When Prince Yeletsky, another army officer, strolls into the park Tchekalinsky congratulates him on his recent engagement. This further dampens Herman's already low spirits. When Yeletsky's fiancée Lisa appears, accompanied by her grandmother, the Countess Anna Fedotovna, the two women recognise Herman as the mysterious stranger who has been pursuing them. The reason for his obsession is simple: Lisa is the beauty with whom he has fallen in love.
After Yeletsky and the women have left the park Herman listens to the other officers talking about the countess. Known as the Queen of Spades, she was once the belle of Paris but preferred gambling to love. Indeed, in her youth she sold herself to a wealthy admirer, Count St Germain, receiving in return the secret formula of three cards with which she successfully gambled and won a fortune. Tomsky adds that she told her secret to only two lovers, one of them her husband, because a ghost warned her that she would die if she revealed it to an inquisitive 'third suitor'. Laughing, the men remark that the three magic cards would provide a timely solution for Herman's dilemma. Left alone, he broods over the story he has just heard and vows to win Lisa by discovering the countess’s secret.
The second scene is set in Lisa's room, where she is heard playing the spinet and singing a duet with her friend Pauline. Their friends ask to hear more, and Pauline is persuaded to sing a sad ballad, followed by a brash song in which everyone joins. This provokes the Governess to enter and send home Lisa's friends because of their unladylike behaviour. After asking her maid, Masha, not to close the French windows, Lisa is left alone to reflect on her unhappiness and confusion: aware of her good fortune in being engaged to marry the nobleman Yeletsky, she is forced to admit that more powerful feelings have been stirred up by her glimpse of Herman in the park.
To her shock, Herman appears on the balcony outside her window. Taking out his pistol, he begs her to take pity on him since he is about to kill himself because of her engagement to someone else. Having heard a noise in Lisa's room, the countess approaches to ask why her granddaughter is not in bed.
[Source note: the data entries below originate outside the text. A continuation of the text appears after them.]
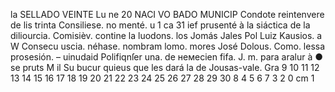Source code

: la
SELLADO
VEINTE
Lu
ne
20
NACI VO
BADO
MUNICIP
Condote
reintenvere de
lis trinta
Consiliese.
no menté.
u
1 ca 31 ief prusenté à la
siáctica
de la diliourcia.
Comisièv.
contine la
luodons.
los
Jomás Jales Pol
Luiz Kausios.
a
W
Consecu uscia.
néhase.
nombram lomo.
mores José Dolous.
Como.
lessa prosesión. – uinudaid
Polifiqnſer
una.
de
немесien
fifa.
J. m. para
aralur à
●
se
pruts
M
il Su
bucur
quieus que les dará la de
Jousas-vale.
Gra
9 10 11 12 13 14 15 16 17 18 19 20 21 22 23 24 25 26 27 28 29 30
8
4 5 6 7
3
2
0 cm 1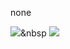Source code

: none

<img src="https://img.shields.io/badge/Java-007396?style=flat-square&logo=Java&logoColor=white"></a>&nbsp
<img src="https://img.shields.io/badge/Spring-6DB33F?style=flat-square&logo=Spring&logoColor=white">

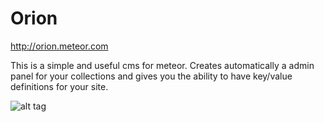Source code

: Orion
=====

http://orion.meteor.com

This is a simple and useful cms for meteor. 
Creates automatically a admin panel for your 
collections and gives you the ability to have
key/value definitions for your site.

![alt tag](http://i.imgur.com/aTG9iF5.png)

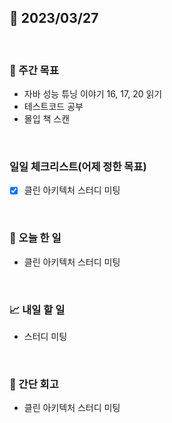 ## 📅 2023/03/27

<br/>

### 🏹 주간 목표

- 자바 성능 튜닝 이야기 16, 17, 20 읽기
- 테스트코드 공부
- 몰입 책 스캔

<br/>

### 일일 체크리스트(어제 정한 목표)

- [x] 클린 아키텍처 스터디 미팅

<br/>

### 💯 오늘 한 일

- 클린 아키텍처 스터디 미팅

<br/>

### 📈 내일 할 일

- 스터디 미팅

<br/>

### 🧐 간단 회고

- 클린 아키텍처 스터디 미팅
Lisa hides Herman until the Governess has left the room. She then asks Herman to leave but is overcome by passion and falls into his arms.
The first scene of Act Two takes place at a masked ball in the great hall of a large house. As the guests go out into the grounds to watch a firework display, Herman's colleagues decide to play a trick on him because of his continuing obsession with the secret of the three winning cards. Meanwhile, noticing Lisa's sadness, Yeletsky attempts to reassure her of his love. She sends Herman a note asking him to meet her later, and he is further encouraged when Sourin and Tchekalinsky sneak up behind him and, unseen, whisper that he is the third suitor who will learn the countess’s secret. They then disappear back into the crowd, leaving Herman to wonder if he has imagined hearing the voices.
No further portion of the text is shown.